Lulu Haangala is a Media Consultant, Moderator, Speaker, Host, TV presenter, Voice-Over Artist, Media agency partner and Brand Strategist.
Lulu is determined to really help the youth and hopes to keep taking up spaces that allow her to help facilitate greater opportunities and learning points for them. She believes that Zambia has a large youth population and they really are the future, and even more importantly the present.
We had a sit down conversation with Lulu Haangala, Read and be Inspired!
Share a little bit about yourself with us
I am a lot of things, but to summarise, I’ll simply say I am a woman, a media personality, a creative entrepreneur, a mother and a wife. I am a soft person, a hard worker and a lover of fun.
Take us through your career journey
I have over a decade of experience in the media industry with an extensive background as a Media Consultant, Moderator, Speaker, Host, TV presenter, Voice-Over Artist, Media agency partner and Brand Strategist.

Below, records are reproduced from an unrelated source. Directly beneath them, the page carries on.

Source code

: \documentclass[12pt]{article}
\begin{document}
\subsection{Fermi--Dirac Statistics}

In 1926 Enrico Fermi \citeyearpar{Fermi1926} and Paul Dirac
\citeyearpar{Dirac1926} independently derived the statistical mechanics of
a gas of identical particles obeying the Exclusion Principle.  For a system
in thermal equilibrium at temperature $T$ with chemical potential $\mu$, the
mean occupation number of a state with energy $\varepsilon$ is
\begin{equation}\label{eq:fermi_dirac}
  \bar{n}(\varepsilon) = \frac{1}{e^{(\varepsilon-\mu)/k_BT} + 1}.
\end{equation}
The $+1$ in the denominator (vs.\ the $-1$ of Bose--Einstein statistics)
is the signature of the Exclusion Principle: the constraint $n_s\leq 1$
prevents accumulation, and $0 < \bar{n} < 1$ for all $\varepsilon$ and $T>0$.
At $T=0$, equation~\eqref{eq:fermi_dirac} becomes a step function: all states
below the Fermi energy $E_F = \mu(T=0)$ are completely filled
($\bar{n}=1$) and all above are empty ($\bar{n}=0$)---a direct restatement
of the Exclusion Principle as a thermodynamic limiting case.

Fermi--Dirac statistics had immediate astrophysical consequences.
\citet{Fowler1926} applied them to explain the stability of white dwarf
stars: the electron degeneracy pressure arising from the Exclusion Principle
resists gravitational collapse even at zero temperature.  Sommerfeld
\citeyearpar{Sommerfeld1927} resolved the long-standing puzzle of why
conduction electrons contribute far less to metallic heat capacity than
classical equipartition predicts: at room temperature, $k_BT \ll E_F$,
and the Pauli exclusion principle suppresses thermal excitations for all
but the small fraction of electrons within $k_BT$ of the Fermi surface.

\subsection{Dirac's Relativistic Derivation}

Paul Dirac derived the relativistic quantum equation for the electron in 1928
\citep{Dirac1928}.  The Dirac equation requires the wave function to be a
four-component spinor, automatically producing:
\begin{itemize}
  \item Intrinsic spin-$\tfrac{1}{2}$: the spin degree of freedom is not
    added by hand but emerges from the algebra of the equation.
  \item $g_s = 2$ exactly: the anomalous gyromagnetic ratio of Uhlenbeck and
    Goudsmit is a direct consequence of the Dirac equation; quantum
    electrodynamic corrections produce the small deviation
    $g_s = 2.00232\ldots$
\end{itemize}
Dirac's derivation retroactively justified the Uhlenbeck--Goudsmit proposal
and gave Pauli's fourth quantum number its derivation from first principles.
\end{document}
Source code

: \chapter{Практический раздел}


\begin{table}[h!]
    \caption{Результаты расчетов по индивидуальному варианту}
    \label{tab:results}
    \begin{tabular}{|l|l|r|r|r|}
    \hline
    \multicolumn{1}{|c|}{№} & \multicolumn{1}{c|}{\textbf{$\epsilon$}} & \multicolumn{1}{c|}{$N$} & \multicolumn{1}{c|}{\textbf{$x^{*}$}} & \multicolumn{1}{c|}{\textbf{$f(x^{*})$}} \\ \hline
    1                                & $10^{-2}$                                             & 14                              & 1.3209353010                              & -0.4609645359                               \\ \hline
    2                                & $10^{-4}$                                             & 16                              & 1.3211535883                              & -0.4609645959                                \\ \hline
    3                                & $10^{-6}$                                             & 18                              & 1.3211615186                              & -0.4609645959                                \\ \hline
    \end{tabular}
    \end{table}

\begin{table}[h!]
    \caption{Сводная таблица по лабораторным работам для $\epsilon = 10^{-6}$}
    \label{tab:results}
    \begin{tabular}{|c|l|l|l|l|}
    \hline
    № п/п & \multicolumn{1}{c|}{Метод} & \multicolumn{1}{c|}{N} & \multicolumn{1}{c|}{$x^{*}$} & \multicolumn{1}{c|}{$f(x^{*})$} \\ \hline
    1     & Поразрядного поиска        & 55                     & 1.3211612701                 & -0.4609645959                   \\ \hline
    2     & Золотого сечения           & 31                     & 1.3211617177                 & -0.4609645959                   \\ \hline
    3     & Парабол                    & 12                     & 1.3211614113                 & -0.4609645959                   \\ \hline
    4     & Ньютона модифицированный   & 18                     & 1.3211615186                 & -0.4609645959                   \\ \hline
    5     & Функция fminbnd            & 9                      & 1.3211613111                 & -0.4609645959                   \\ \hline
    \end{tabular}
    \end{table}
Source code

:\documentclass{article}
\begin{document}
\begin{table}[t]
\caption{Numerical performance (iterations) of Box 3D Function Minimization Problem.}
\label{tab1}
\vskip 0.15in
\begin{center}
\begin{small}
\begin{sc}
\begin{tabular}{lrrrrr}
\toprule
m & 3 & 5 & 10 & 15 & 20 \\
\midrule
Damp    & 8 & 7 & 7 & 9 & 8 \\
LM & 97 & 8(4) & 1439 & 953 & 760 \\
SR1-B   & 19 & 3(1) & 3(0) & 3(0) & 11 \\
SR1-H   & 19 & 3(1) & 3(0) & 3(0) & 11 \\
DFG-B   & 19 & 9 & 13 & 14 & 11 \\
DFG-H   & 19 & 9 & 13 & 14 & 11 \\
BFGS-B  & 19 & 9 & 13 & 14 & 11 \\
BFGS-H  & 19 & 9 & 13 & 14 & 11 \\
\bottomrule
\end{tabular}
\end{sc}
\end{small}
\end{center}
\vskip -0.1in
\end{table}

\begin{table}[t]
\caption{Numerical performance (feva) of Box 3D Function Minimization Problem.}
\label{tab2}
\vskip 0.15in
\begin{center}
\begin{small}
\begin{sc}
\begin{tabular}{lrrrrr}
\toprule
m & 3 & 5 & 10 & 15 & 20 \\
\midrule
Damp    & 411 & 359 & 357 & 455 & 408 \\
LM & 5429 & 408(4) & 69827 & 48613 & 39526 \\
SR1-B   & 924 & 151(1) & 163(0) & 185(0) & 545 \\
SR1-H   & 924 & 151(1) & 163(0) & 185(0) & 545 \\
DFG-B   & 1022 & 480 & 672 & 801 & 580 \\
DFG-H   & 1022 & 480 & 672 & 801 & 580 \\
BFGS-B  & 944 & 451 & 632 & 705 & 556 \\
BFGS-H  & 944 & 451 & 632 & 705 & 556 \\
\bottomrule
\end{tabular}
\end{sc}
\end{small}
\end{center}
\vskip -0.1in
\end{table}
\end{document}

I started out my career in music singing alongside my father early from the age of 4. We would sing in church and at concerts. This helped to prepare me for the career path I currently have because it gave me my first real experience of being in front of an audience with power. For example, when I was about six years old, we got the opportunity to sing for our late first President, Dr Kenneth Kaunda. That’s an interaction I carry with me to this day because I still remember Dr Kaunda saying to me ‘You’ll be great.” It’s really something that has kept me going. It was a very humbling experience, in general, singing in front of so many people but my parents made sure to keep me grounded.
After I graduated from university I got my first job with Muvi TV, where I not only played the role of a TV host but also learnt how to be a producer (and took on many other roles that were needed). It was an exciting time! It was and. Working at a new station (one of the few private stations at the time), gave us the opportunity to do what we wanted creatively but also meant a lot of learning on the job. It was one of the best launching pads anyone in the creative space could ask for. We were allowed to experiment and set out how we wanted things to go. We got to push barriers, there weren’t really any limits. My aim had been to push barriers with how presenters dressed and how we presented; we could have fun while being on air and not be so serious. I felt at the time that the media space was too serious and needed some change. I was happy to be a part of that small shift in entertainment TV.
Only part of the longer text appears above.